MADELEINE SIMS-FEWER: Where are the Travis Bickles and the Walter Whites for women? These are my favourite figures in narrative art with their fantastic character arcs, they were always the figures I was drawn to. Not just in films and television, but literature, stories with these antiheroes. And I have a really hard time, thinking back, of coming up with very many female versions of this antihero. Women are all evil or all virtuous and what we really wanted to tackle was the middle ground.
DM: We were really shocked to discover that both men and women were so likely to judge our heroine’s actions more harshly just because she’s a woman. It was quite shocking for us. We can easily find these analogues to male heroes who have done terrible things, who have this same antiheroic journey, but the audience is not judging them…
MSF: …Or they are, but they’re still relating to them as human beings.

FILM FREAK CENTRAL: Why?
DM: Deep-seated chauvinism and sexism that exists within the industry and society. I guess I can’t get into this male programmer…

Why protect him?
DM: Well, he was incensed by the male nudity. Just the male nudity was unforgivably offensive to some men.
MSF: Yes, magnified because he was in particular in a very vulnerable position in the film. He’s extremely compromised when he’s naked. That was a bridge too far.

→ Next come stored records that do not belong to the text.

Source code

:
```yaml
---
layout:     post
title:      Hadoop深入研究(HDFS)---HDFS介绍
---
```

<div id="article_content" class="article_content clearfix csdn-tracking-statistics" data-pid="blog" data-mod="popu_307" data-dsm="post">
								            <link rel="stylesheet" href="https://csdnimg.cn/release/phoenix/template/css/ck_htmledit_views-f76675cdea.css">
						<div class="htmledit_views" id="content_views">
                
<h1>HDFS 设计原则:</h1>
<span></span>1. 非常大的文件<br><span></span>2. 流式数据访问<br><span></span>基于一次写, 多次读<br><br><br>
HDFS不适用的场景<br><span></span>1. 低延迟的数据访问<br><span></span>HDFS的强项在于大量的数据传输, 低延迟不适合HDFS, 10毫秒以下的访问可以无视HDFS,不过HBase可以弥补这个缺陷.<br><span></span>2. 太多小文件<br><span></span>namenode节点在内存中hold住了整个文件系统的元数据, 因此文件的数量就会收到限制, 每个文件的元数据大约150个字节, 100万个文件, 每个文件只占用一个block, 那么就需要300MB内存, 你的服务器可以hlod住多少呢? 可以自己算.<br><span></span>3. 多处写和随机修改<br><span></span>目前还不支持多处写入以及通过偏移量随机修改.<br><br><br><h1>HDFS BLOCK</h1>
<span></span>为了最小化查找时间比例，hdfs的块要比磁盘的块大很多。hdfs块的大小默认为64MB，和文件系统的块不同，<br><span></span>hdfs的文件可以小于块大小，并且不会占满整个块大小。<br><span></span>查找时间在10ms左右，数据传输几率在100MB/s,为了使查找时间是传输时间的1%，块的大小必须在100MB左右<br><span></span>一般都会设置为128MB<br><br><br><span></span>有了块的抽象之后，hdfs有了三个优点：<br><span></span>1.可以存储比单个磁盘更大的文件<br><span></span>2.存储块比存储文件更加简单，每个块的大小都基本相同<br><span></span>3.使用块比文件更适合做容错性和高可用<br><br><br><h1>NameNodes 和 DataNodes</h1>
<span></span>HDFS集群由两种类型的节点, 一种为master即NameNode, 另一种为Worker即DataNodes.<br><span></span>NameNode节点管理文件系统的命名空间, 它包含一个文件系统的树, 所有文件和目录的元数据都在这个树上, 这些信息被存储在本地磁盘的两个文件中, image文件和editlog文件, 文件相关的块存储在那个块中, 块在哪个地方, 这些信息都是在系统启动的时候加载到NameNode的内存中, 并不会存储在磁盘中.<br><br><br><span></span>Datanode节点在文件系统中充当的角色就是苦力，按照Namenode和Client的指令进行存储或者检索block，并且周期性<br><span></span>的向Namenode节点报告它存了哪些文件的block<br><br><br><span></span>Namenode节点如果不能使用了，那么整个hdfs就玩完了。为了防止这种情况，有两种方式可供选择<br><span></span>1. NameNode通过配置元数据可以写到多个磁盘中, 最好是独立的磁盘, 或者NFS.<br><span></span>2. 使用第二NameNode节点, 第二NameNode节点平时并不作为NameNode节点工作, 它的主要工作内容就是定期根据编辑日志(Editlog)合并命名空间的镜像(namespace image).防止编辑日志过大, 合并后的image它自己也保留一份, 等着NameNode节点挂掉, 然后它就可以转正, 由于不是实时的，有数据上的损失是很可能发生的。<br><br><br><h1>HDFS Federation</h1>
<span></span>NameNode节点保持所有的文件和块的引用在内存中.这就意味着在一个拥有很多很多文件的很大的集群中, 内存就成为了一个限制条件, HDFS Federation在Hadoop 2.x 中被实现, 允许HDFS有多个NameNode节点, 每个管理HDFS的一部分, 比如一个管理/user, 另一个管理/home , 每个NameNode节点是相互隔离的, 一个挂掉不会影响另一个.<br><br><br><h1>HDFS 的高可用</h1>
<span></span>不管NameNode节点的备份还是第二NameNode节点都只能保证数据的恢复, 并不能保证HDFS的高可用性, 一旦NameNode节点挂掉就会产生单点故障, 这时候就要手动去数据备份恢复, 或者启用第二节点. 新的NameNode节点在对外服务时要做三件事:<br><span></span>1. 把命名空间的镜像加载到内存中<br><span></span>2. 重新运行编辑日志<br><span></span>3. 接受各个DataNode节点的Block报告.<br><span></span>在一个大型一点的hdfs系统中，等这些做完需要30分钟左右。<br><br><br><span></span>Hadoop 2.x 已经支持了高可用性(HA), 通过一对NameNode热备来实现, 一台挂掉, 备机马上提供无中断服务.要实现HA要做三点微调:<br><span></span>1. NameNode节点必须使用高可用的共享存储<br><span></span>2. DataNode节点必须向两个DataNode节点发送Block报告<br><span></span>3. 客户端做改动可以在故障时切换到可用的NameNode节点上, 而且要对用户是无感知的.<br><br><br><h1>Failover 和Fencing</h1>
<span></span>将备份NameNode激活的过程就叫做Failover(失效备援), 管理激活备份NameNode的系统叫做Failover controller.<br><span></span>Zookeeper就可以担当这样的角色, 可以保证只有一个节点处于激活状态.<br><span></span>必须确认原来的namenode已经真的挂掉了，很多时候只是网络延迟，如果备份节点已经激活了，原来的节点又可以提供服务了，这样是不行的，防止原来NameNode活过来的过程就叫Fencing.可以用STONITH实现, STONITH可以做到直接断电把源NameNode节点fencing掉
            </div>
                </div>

DM: We’re so used to seeing women being sexualized.
MSF: It’s expected.
DM: And when we draw your attention to that, and we do it to empower the woman so that she can be empowered without being sexualized, it really makes some audience members outraged. It shows us how far we still need to go. It’s been disheartening to see how far we still have to go in even having this conversation about how deep-seated is our sexism.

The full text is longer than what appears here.